» **ACTION ITEM**
Beneath this line are the data; copy exactly the part of them that opens with the line containing "This temperature is" and closes with the line containing "keys to be used", and only that part.

» **LISTED ENTRIES**
[Start of section]

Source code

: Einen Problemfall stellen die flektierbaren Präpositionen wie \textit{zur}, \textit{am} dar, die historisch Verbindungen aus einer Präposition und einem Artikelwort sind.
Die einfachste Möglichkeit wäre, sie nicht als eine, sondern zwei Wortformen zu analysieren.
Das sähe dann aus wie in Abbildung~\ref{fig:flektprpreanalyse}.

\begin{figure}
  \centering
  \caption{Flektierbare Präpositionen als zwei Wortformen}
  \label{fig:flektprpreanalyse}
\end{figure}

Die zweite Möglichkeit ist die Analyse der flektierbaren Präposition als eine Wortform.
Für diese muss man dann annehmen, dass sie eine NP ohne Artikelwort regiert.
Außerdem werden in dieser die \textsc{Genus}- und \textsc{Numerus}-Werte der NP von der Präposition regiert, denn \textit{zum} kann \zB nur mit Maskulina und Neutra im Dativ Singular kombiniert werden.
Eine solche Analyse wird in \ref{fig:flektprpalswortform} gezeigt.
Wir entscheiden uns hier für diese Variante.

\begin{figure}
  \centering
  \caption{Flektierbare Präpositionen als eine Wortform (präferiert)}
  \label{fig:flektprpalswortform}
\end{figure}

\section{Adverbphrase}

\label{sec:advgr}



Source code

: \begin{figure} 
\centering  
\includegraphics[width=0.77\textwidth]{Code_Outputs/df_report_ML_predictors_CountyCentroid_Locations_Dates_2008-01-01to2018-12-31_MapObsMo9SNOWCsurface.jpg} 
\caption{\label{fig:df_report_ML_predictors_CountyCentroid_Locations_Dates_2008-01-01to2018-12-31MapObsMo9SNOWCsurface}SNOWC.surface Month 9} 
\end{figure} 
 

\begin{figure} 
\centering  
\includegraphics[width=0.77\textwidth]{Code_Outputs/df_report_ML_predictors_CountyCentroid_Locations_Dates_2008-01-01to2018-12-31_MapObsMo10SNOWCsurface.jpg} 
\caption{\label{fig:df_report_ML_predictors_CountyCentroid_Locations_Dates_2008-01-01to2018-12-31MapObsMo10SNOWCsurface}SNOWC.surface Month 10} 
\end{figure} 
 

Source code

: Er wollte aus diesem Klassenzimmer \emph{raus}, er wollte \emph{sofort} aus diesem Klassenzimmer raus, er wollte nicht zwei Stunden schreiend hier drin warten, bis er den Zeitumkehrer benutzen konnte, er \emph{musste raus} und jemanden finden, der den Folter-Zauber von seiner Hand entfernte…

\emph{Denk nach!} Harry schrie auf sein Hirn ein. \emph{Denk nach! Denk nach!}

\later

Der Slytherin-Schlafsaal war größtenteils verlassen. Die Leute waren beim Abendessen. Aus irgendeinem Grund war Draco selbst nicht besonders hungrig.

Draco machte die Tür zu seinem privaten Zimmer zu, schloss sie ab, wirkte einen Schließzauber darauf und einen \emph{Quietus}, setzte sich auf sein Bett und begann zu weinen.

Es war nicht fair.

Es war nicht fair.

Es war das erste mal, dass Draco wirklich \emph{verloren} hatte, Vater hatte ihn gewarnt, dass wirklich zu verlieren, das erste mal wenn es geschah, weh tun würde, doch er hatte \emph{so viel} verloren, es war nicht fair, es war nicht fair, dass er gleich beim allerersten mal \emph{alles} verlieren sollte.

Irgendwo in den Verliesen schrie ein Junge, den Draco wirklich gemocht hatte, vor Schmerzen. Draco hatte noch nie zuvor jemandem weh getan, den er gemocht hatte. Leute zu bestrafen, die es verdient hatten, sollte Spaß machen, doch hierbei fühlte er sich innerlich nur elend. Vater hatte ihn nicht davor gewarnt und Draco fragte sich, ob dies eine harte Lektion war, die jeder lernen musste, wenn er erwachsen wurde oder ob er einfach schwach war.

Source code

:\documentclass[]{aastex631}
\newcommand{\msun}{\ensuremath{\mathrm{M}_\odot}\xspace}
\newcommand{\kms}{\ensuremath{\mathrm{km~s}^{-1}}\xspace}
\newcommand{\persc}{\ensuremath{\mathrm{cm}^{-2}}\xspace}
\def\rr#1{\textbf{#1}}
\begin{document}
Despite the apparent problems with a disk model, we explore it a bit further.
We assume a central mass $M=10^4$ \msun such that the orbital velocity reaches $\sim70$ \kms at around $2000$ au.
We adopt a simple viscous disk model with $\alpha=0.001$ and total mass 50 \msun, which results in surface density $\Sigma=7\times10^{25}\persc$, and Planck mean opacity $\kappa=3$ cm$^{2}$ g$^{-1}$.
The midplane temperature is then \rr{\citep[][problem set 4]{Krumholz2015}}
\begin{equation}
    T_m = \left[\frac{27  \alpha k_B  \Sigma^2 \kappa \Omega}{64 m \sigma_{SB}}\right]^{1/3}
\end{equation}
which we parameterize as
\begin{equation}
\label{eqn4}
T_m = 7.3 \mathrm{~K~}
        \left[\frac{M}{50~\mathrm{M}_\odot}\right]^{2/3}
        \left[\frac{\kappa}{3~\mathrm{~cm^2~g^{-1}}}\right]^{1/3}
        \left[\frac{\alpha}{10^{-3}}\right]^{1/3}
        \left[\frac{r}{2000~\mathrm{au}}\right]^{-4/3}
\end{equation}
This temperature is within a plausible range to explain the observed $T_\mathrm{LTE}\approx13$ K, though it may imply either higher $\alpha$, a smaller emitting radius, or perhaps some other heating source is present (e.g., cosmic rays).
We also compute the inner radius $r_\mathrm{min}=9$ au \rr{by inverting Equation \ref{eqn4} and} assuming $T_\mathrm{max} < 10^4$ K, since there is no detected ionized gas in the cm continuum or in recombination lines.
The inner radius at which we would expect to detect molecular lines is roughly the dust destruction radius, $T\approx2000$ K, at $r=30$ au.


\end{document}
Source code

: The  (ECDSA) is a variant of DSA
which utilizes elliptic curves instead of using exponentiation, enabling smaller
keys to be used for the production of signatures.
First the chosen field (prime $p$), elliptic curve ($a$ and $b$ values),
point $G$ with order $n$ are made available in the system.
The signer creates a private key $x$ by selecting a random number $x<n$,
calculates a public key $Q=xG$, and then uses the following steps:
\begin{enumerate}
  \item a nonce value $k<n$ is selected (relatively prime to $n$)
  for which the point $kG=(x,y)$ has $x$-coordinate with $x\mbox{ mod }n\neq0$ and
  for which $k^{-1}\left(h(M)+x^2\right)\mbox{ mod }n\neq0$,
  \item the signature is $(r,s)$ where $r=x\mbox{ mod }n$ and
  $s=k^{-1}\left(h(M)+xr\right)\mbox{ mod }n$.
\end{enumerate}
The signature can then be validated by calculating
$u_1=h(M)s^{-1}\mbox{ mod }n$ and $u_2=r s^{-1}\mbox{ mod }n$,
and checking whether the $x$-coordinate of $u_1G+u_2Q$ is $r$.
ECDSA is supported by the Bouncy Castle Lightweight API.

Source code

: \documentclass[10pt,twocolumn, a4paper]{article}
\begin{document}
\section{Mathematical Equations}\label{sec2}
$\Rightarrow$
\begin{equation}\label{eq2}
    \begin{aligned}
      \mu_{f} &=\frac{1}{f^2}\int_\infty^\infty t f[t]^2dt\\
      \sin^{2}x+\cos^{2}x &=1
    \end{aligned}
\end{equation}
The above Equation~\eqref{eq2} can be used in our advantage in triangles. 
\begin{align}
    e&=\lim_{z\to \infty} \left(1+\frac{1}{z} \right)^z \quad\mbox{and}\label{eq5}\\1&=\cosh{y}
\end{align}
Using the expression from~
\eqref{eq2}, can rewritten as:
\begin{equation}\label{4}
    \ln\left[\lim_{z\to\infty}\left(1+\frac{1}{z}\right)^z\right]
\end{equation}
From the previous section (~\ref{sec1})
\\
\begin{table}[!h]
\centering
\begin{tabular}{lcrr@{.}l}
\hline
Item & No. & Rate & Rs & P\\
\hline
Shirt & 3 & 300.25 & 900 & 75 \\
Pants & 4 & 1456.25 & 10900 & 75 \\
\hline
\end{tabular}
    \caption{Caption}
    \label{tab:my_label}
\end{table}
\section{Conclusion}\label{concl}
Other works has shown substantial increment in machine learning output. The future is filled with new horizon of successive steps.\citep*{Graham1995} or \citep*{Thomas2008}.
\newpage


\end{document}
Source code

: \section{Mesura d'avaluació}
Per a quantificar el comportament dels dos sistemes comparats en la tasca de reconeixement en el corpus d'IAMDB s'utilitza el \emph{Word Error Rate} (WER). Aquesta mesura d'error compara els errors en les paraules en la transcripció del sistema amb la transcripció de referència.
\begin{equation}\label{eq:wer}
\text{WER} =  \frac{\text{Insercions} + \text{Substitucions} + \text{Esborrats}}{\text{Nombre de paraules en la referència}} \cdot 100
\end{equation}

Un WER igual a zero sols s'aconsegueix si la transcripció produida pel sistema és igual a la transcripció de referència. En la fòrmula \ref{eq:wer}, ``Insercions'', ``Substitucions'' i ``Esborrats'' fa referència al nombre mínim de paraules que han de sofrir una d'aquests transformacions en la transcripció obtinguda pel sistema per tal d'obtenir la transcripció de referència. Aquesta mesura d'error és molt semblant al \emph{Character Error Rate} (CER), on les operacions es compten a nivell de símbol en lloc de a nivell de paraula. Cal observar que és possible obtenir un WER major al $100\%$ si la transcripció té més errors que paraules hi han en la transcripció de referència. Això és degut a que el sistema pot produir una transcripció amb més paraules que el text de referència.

[End of section]

» **PROBLEM SOLUTION**
This temperature is within a plausible range to explain the observed $T_\mathrm{LTE}\approx13$ K, though it may imply either higher $\alpha$, a smaller emitting radius, or perhaps some other heating source is present (e.g., cosmic rays).
We also compute the inner radius $r_\mathrm{min}=9$ au \rr{by inverting Equation \ref{eqn4} and} assuming $T_\mathrm{max} < 10^4$ K, since there is no detected ionized gas in the cm continuum or in recombination lines.
The inner radius at which we would expect to detect molecular lines is roughly the dust destruction radius, $T\approx2000$ K, at $r=30$ au.


\end{document}
Source code

: The  (ECDSA) is a variant of DSA
which utilizes elliptic curves instead of using exponentiation, enabling smaller
keys to be used for the production of signatures.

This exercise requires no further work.